** Task material follows **

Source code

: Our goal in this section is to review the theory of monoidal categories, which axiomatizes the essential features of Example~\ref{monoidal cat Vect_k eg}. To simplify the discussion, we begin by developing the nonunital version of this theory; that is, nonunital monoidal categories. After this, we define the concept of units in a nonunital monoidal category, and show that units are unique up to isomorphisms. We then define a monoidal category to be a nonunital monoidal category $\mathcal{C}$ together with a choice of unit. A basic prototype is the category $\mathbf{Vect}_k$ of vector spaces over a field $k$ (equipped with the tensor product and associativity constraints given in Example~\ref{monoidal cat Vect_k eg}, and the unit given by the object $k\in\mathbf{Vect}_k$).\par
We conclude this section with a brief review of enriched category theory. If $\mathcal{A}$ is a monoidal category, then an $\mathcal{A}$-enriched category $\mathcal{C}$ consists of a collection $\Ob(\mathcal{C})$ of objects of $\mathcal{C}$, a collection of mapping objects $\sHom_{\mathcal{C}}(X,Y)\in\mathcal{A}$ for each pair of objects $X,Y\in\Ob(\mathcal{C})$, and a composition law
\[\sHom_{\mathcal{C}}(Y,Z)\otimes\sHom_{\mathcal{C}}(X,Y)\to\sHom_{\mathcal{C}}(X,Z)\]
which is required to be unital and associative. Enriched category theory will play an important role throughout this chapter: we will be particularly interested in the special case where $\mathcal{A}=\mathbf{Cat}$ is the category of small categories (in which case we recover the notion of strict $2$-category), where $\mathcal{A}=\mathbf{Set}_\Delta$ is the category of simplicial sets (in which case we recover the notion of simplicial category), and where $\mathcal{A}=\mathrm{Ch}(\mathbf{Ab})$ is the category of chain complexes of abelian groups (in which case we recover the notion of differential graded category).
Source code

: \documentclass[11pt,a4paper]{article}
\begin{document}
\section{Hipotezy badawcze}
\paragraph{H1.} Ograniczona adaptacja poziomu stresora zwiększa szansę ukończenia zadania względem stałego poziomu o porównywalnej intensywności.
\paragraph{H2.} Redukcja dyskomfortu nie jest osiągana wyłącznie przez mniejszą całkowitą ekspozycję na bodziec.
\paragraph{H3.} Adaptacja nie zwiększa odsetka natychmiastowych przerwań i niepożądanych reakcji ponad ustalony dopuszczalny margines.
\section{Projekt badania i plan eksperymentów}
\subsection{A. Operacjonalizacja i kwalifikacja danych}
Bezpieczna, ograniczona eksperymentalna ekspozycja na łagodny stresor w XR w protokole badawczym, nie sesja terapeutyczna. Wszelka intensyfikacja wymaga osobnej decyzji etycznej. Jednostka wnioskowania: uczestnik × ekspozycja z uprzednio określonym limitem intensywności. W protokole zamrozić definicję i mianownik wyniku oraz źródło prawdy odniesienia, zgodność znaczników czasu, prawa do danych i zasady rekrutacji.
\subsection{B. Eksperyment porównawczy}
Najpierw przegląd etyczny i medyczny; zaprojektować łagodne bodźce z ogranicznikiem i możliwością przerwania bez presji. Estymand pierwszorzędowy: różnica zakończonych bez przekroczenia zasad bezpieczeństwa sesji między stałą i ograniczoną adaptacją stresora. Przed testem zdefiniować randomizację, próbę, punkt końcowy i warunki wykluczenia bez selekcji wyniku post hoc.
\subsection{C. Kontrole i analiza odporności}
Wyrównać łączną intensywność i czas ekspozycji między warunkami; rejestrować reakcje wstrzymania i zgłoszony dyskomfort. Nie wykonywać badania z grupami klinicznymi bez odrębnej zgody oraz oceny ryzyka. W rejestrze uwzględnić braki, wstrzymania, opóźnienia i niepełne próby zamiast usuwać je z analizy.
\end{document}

** End of Task material **

Reproduce the records above in full, without altering a single character.

Source code

: Our goal in this section is to review the theory of monoidal categories, which axiomatizes the essential features of Example~\ref{monoidal cat Vect_k eg}. To simplify the discussion, we begin by developing the nonunital version of this theory; that is, nonunital monoidal categories. After this, we define the concept of units in a nonunital monoidal category, and show that units are unique up to isomorphisms. We then define a monoidal category to be a nonunital monoidal category $\mathcal{C}$ together with a choice of unit. A basic prototype is the category $\mathbf{Vect}_k$ of vector spaces over a field $k$ (equipped with the tensor product and associativity constraints given in Example~\ref{monoidal cat Vect_k eg}, and the unit given by the object $k\in\mathbf{Vect}_k$).\par
We conclude this section with a brief review of enriched category theory. If $\mathcal{A}$ is a monoidal category, then an $\mathcal{A}$-enriched category $\mathcal{C}$ consists of a collection $\Ob(\mathcal{C})$ of objects of $\mathcal{C}$, a collection of mapping objects $\sHom_{\mathcal{C}}(X,Y)\in\mathcal{A}$ for each pair of objects $X,Y\in\Ob(\mathcal{C})$, and a composition law
\[\sHom_{\mathcal{C}}(Y,Z)\otimes\sHom_{\mathcal{C}}(X,Y)\to\sHom_{\mathcal{C}}(X,Z)\]
which is required to be unital and associative. Enriched category theory will play an important role throughout this chapter: we will be particularly interested in the special case where $\mathcal{A}=\mathbf{Cat}$ is the category of small categories (in which case we recover the notion of strict $2$-category), where $\mathcal{A}=\mathbf{Set}_\Delta$ is the category of simplicial sets (in which case we recover the notion of simplicial category), and where $\mathcal{A}=\mathrm{Ch}(\mathbf{Ab})$ is the category of chain complexes of abelian groups (in which case we recover the notion of differential graded category).
Source code

: \documentclass[11pt,a4paper]{article}
\begin{document}
\section{Hipotezy badawcze}
\paragraph{H1.} Ograniczona adaptacja poziomu stresora zwiększa szansę ukończenia zadania względem stałego poziomu o porównywalnej intensywności.
\paragraph{H2.} Redukcja dyskomfortu nie jest osiągana wyłącznie przez mniejszą całkowitą ekspozycję na bodziec.
\paragraph{H3.} Adaptacja nie zwiększa odsetka natychmiastowych przerwań i niepożądanych reakcji ponad ustalony dopuszczalny margines.
\section{Projekt badania i plan eksperymentów}
\subsection{A. Operacjonalizacja i kwalifikacja danych}
Bezpieczna, ograniczona eksperymentalna ekspozycja na łagodny stresor w XR w protokole badawczym, nie sesja terapeutyczna. Wszelka intensyfikacja wymaga osobnej decyzji etycznej. Jednostka wnioskowania: uczestnik × ekspozycja z uprzednio określonym limitem intensywności. W protokole zamrozić definicję i mianownik wyniku oraz źródło prawdy odniesienia, zgodność znaczników czasu, prawa do danych i zasady rekrutacji.
\subsection{B. Eksperyment porównawczy}
Najpierw przegląd etyczny i medyczny; zaprojektować łagodne bodźce z ogranicznikiem i możliwością przerwania bez presji. Estymand pierwszorzędowy: różnica zakończonych bez przekroczenia zasad bezpieczeństwa sesji między stałą i ograniczoną adaptacją stresora. Przed testem zdefiniować randomizację, próbę, punkt końcowy i warunki wykluczenia bez selekcji wyniku post hoc.
\subsection{C. Kontrole i analiza odporności}
Wyrównać łączną intensywność i czas ekspozycji między warunkami; rejestrować reakcje wstrzymania i zgłoszony dyskomfort. Nie wykonywać badania z grupami klinicznymi bez odrębnej zgody oraz oceny ryzyka. W rejestrze uwzględnić braki, wstrzymania, opóźnienia i niepełne próby zamiast usuwać je z analizy.
\end{document}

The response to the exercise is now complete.